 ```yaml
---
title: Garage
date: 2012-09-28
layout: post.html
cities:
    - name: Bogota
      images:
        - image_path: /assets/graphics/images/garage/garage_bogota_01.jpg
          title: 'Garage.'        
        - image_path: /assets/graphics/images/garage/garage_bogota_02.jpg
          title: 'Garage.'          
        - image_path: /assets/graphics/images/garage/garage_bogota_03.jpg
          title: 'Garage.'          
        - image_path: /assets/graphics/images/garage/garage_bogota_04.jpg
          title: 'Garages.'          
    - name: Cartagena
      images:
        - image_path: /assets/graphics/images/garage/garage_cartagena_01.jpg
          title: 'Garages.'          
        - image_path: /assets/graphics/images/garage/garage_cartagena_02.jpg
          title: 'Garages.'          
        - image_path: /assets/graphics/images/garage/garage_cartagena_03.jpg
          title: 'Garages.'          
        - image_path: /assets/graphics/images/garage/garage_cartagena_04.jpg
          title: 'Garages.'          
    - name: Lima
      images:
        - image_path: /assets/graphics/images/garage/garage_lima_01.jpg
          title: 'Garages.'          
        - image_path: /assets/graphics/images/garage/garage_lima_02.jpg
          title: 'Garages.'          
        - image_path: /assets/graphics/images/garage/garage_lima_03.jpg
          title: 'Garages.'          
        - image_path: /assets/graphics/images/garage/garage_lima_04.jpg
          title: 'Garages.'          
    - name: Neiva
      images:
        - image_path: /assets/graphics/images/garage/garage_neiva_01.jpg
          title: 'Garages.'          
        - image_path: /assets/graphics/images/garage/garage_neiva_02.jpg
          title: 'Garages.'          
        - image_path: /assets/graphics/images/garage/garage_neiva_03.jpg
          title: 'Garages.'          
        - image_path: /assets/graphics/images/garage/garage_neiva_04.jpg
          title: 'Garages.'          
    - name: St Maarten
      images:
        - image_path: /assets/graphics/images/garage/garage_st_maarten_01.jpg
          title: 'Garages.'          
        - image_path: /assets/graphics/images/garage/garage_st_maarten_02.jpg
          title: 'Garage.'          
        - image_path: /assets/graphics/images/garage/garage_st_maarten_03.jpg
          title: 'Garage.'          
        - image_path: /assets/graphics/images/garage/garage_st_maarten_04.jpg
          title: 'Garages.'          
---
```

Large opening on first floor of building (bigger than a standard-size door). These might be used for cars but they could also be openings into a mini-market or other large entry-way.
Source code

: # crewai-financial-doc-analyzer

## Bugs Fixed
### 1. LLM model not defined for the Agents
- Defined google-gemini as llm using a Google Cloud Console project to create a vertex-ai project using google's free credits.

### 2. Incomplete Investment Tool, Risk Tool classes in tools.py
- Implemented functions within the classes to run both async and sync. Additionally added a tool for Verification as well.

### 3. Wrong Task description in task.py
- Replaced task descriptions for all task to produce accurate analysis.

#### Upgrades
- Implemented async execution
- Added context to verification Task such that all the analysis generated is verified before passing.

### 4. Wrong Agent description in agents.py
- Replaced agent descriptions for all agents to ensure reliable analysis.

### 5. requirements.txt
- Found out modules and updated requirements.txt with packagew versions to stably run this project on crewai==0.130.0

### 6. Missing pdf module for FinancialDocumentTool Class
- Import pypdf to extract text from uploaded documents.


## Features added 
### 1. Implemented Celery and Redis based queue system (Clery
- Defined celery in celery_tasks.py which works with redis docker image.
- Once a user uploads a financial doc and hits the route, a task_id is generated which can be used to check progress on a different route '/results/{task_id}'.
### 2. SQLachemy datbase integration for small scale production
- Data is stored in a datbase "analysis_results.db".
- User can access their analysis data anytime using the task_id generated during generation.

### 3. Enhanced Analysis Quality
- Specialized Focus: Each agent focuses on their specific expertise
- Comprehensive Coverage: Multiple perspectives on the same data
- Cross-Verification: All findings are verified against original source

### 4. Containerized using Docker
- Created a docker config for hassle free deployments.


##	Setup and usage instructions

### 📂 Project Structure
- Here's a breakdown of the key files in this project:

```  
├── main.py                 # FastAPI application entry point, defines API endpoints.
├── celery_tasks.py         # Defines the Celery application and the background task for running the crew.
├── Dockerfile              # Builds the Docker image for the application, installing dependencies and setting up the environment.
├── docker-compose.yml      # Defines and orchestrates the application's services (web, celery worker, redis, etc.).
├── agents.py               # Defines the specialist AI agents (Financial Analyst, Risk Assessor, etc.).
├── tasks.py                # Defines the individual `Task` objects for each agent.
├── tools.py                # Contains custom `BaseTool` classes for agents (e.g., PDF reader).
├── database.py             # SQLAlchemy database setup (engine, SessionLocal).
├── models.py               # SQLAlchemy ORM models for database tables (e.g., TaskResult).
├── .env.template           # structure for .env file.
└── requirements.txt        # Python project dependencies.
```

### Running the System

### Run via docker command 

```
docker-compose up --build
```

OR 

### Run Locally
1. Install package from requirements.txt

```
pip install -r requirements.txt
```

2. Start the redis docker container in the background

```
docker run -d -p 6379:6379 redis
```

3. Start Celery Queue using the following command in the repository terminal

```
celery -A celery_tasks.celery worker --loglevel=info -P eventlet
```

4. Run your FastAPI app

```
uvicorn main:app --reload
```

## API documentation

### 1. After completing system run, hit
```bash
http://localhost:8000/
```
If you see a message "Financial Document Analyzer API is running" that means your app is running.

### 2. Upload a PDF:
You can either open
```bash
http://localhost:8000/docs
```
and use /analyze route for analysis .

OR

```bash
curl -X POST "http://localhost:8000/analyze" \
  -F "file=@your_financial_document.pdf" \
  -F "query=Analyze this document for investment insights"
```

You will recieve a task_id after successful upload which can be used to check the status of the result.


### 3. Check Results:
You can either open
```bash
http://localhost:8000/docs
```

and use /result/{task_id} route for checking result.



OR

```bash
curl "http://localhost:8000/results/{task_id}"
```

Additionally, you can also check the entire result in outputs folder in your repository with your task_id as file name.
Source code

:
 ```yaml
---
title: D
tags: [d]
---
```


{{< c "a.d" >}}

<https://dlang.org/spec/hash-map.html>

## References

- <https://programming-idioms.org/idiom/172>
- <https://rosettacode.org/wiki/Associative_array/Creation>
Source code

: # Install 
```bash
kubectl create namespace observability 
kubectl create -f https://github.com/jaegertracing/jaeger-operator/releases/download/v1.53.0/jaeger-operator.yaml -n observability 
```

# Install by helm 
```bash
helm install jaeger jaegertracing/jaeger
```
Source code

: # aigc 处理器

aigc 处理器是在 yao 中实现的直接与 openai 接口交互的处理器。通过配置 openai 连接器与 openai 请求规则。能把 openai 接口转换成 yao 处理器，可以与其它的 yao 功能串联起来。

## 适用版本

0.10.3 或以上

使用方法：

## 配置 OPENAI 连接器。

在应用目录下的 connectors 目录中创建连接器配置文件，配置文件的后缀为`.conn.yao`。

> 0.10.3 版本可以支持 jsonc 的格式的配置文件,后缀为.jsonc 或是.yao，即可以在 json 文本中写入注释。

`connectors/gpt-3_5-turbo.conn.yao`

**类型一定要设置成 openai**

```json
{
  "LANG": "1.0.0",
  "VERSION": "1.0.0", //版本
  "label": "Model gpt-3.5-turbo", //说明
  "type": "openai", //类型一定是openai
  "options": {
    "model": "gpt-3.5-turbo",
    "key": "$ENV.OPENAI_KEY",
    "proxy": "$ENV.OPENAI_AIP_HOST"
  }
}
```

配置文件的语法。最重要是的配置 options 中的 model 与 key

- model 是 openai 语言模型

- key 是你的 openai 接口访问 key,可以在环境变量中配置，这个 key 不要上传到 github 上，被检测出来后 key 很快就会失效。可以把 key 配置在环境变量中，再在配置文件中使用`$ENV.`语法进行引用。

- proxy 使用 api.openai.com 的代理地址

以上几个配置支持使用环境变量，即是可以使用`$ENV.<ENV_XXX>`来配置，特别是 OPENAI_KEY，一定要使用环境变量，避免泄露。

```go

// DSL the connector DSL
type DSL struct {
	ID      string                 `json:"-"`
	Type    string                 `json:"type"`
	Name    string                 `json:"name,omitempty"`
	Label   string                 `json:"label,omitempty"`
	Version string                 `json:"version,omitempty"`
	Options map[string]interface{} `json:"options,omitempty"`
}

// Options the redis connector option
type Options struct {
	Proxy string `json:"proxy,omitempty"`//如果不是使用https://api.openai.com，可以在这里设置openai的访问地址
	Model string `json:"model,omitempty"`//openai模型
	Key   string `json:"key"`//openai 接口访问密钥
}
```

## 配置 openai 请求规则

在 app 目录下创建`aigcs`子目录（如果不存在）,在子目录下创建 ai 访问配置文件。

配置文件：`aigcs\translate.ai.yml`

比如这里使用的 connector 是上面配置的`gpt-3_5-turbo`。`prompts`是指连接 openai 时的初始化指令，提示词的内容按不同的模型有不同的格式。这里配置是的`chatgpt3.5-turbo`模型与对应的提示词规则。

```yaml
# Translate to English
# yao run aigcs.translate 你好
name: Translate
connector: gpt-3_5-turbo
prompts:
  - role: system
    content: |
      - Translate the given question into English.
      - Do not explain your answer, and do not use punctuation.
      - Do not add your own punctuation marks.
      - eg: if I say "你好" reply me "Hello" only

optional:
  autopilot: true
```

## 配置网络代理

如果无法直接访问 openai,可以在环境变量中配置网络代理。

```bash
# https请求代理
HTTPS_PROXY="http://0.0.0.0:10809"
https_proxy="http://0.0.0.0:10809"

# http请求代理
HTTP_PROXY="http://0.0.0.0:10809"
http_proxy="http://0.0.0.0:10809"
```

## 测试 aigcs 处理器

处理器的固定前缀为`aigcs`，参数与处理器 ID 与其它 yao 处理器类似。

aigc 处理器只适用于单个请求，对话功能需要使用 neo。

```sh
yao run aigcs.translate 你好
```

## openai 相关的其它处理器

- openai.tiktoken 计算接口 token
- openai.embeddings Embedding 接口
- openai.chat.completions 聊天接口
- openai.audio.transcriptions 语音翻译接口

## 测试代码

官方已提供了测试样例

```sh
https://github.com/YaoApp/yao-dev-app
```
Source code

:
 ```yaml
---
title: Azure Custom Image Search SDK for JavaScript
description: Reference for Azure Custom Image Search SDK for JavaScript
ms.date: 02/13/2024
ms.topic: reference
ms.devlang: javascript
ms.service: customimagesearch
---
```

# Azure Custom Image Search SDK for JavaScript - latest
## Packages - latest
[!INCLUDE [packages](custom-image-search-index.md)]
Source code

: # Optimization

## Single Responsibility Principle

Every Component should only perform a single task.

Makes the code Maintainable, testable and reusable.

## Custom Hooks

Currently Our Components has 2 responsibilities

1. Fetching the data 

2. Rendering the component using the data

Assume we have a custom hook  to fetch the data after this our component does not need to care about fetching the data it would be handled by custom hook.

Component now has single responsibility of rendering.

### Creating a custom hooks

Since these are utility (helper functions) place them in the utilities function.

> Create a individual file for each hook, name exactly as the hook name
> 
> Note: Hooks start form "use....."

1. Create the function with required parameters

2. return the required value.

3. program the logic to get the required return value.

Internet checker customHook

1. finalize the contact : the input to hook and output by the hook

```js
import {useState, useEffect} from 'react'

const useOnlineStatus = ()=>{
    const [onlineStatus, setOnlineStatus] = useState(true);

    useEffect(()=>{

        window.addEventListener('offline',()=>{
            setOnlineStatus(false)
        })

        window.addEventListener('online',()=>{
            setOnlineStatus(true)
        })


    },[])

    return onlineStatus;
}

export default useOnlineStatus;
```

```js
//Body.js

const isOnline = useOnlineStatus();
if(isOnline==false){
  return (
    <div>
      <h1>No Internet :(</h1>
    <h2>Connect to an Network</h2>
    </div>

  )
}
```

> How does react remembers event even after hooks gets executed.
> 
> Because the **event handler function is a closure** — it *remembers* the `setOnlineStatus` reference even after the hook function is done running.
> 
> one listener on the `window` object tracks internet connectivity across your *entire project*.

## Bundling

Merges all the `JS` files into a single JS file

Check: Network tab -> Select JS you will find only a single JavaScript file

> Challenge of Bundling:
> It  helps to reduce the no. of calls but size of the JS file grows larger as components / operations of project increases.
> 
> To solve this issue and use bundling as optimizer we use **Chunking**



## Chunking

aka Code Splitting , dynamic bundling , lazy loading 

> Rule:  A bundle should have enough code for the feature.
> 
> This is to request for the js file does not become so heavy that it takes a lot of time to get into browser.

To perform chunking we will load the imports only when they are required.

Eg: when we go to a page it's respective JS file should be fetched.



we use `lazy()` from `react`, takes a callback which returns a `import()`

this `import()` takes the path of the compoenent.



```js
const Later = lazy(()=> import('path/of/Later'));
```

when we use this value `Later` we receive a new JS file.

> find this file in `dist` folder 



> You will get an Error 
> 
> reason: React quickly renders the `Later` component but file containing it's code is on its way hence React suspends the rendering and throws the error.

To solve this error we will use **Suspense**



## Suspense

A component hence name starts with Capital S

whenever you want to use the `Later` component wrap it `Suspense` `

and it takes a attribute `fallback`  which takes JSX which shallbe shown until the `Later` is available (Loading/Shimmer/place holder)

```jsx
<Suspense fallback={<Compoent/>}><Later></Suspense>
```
== == ==
Print, without alteration, only the lines above between the one holding "### 2. SQLachemy" and the one holding "and usage instructions", inclusive.

### 2. SQLachemy datbase integration for small scale production
- Data is stored in a datbase "analysis_results.db".
- User can access their analysis data anytime using the task_id generated during generation.

### 3. Enhanced Analysis Quality
- Specialized Focus: Each agent focuses on their specific expertise
- Comprehensive Coverage: Multiple perspectives on the same data
- Cross-Verification: All findings are verified against original source

### 4. Containerized using Docker
- Created a docker config for hassle free deployments.


##	Setup and usage instructions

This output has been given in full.